I would like every record reproduced exactly, with the pictures left out.

Segment Start: Data in this exercise

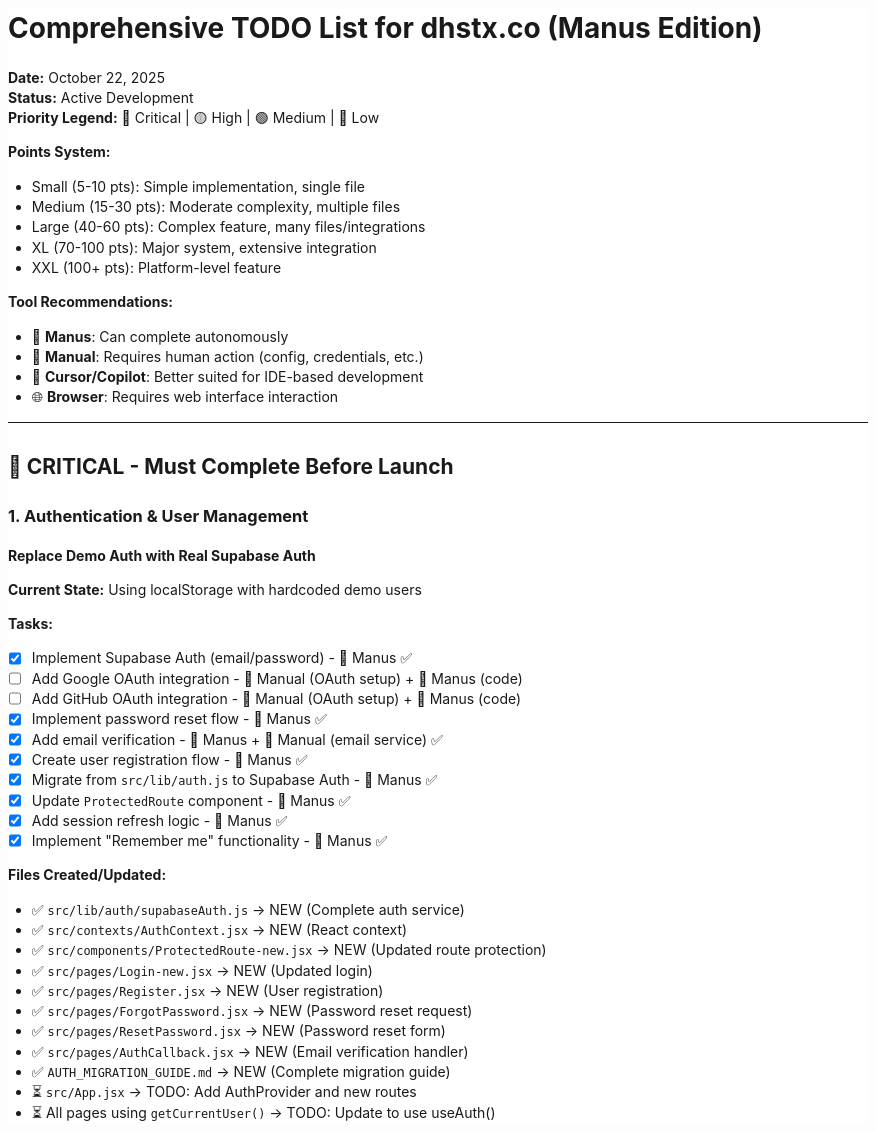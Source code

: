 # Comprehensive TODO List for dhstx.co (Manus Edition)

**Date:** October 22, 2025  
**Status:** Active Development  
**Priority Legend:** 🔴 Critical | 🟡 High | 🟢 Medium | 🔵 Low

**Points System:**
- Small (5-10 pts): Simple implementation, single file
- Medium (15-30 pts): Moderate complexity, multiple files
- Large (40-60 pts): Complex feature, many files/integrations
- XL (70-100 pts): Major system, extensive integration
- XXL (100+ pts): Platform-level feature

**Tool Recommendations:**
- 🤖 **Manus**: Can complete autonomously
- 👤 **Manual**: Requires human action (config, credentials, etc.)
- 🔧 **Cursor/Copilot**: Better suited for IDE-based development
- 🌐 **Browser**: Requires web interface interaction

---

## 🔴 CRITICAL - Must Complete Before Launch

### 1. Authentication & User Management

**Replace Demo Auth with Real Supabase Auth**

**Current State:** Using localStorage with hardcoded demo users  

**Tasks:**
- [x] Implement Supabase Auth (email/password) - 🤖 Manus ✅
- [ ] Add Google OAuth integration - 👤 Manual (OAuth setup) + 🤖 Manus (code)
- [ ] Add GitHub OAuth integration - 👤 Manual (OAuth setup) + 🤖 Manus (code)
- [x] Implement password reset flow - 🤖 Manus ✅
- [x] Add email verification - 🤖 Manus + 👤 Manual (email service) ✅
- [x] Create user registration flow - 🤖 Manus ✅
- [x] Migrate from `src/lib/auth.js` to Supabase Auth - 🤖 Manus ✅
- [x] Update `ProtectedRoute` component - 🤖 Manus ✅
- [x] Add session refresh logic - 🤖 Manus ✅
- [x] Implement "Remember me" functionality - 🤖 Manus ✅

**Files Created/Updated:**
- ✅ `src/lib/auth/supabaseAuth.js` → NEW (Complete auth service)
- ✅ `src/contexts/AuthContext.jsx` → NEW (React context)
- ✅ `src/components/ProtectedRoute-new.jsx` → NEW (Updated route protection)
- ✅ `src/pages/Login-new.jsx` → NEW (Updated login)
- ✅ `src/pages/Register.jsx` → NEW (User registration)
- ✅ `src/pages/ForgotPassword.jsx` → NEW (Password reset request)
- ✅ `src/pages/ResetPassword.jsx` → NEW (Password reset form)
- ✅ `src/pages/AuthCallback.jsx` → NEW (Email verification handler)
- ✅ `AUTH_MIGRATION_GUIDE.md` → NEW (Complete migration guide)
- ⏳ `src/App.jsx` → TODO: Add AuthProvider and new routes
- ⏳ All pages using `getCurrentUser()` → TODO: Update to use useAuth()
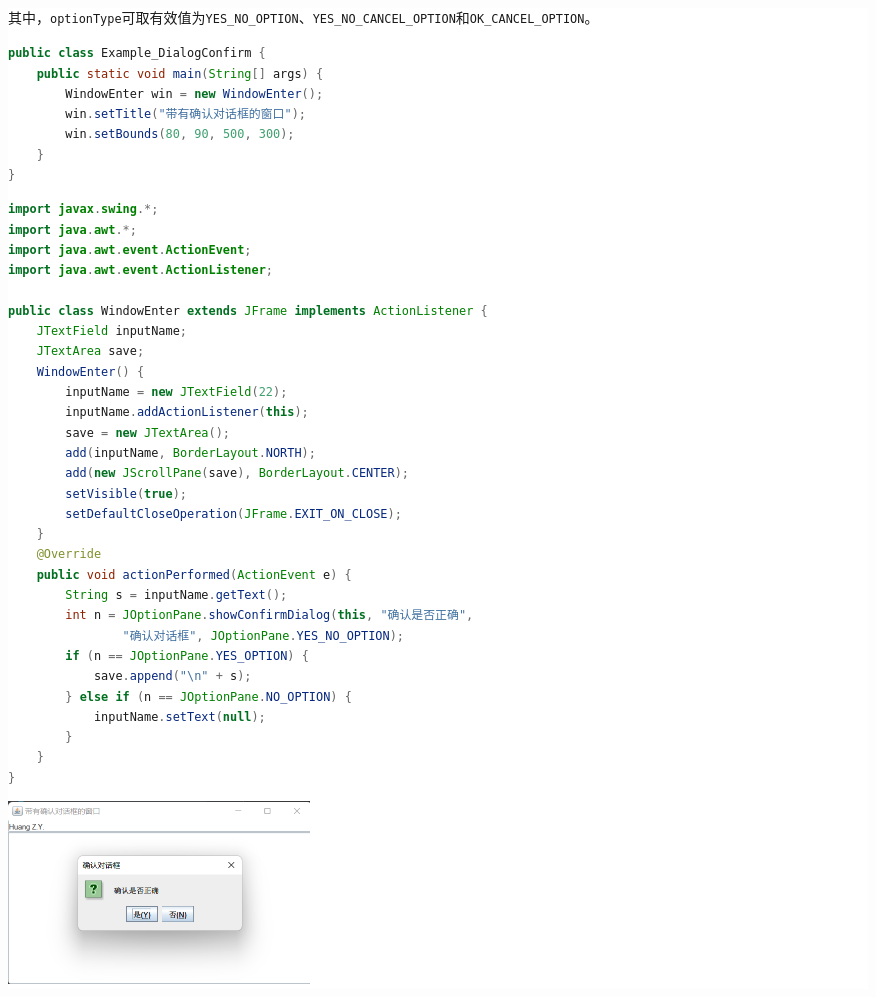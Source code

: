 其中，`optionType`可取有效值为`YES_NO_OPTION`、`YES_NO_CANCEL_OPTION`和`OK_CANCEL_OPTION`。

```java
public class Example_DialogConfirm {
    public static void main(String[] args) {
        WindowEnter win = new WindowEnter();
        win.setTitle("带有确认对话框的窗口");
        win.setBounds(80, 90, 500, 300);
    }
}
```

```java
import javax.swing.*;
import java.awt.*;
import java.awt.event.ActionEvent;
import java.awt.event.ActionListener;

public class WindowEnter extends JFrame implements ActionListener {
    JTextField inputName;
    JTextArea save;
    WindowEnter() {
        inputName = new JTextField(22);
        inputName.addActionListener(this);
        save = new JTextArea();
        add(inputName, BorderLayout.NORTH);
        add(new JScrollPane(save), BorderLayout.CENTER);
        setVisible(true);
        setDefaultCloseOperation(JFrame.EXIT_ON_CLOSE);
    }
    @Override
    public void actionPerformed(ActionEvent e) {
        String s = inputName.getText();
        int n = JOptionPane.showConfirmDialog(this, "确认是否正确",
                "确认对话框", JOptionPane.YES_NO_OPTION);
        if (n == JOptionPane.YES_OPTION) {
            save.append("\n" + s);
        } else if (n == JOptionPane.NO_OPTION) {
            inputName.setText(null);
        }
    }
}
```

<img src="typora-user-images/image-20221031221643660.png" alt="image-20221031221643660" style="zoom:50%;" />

Segment End: Data in this exercise

Answer space »
Source code

: # Comprehensive TODO List for dhstx.co (Manus Edition)

**Date:** October 22, 2025  
**Status:** Active Development  
**Priority Legend:** 🔴 Critical | 🟡 High | 🟢 Medium | 🔵 Low

**Points System:**
- Small (5-10 pts): Simple implementation, single file
- Medium (15-30 pts): Moderate complexity, multiple files
- Large (40-60 pts): Complex feature, many files/integrations
- XL (70-100 pts): Major system, extensive integration
- XXL (100+ pts): Platform-level feature

**Tool Recommendations:**
- 🤖 **Manus**: Can complete autonomously
- 👤 **Manual**: Requires human action (config, credentials, etc.)
- 🔧 **Cursor/Copilot**: Better suited for IDE-based development
- 🌐 **Browser**: Requires web interface interaction

---

## 🔴 CRITICAL - Must Complete Before Launch

### 1. Authentication & User Management

**Replace Demo Auth with Real Supabase Auth**

**Current State:** Using localStorage with hardcoded demo users  

**Tasks:**
- [x] Implement Supabase Auth (email/password) - 🤖 Manus ✅
- [ ] Add Google OAuth integration - 👤 Manual (OAuth setup) + 🤖 Manus (code)
- [ ] Add GitHub OAuth integration - 👤 Manual (OAuth setup) + 🤖 Manus (code)
- [x] Implement password reset flow - 🤖 Manus ✅
- [x] Add email verification - 🤖 Manus + 👤 Manual (email service) ✅
- [x] Create user registration flow - 🤖 Manus ✅
- [x] Migrate from `src/lib/auth.js` to Supabase Auth - 🤖 Manus ✅
- [x] Update `ProtectedRoute` component - 🤖 Manus ✅
- [x] Add session refresh logic - 🤖 Manus ✅
- [x] Implement "Remember me" functionality - 🤖 Manus ✅

**Files Created/Updated:**
- ✅ `src/lib/auth/supabaseAuth.js` → NEW (Complete auth service)
- ✅ `src/contexts/AuthContext.jsx` → NEW (React context)
- ✅ `src/components/ProtectedRoute-new.jsx` → NEW (Updated route protection)
- ✅ `src/pages/Login-new.jsx` → NEW (Updated login)
- ✅ `src/pages/Register.jsx` → NEW (User registration)
- ✅ `src/pages/ForgotPassword.jsx` → NEW (Password reset request)
- ✅ `src/pages/ResetPassword.jsx` → NEW (Password reset form)
- ✅ `src/pages/AuthCallback.jsx` → NEW (Email verification handler)
- ✅ `AUTH_MIGRATION_GUIDE.md` → NEW (Complete migration guide)
- ⏳ `src/App.jsx` → TODO: Add AuthProvider and new routes
- ⏳ All pages using `getCurrentUser()` → TODO: Update to use useAuth()
Source code

: 其中，`optionType`可取有效值为`YES_NO_OPTION`、`YES_NO_CANCEL_OPTION`和`OK_CANCEL_OPTION`。

```java
public class Example_DialogConfirm {
    public static void main(String[] args) {
        WindowEnter win = new WindowEnter();
        win.setTitle("带有确认对话框的窗口");
        win.setBounds(80, 90, 500, 300);
    }
}
```

```java
import javax.swing.*;
import java.awt.*;
import java.awt.event.ActionEvent;
import java.awt.event.ActionListener;

public class WindowEnter extends JFrame implements ActionListener {
    JTextField inputName;
    JTextArea save;
    WindowEnter() {
        inputName = new JTextField(22);
        inputName.addActionListener(this);
        save = new JTextArea();
        add(inputName, BorderLayout.NORTH);
        add(new JScrollPane(save), BorderLayout.CENTER);
        setVisible(true);
        setDefaultCloseOperation(JFrame.EXIT_ON_CLOSE);
    }
    @Override
    public void actionPerformed(ActionEvent e) {
        String s = inputName.getText();
        int n = JOptionPane.showConfirmDialog(this, "确认是否正确",
                "确认对话框", JOptionPane.YES_NO_OPTION);
        if (n == JOptionPane.YES_OPTION) {
            save.append("\n" + s);
        } else if (n == JOptionPane.NO_OPTION) {
            inputName.setText(null);
        }
    }
}
```

<img src="typora-user-images/image-20221031221643660.png" alt="image-20221031221643660" style="zoom:50%;" />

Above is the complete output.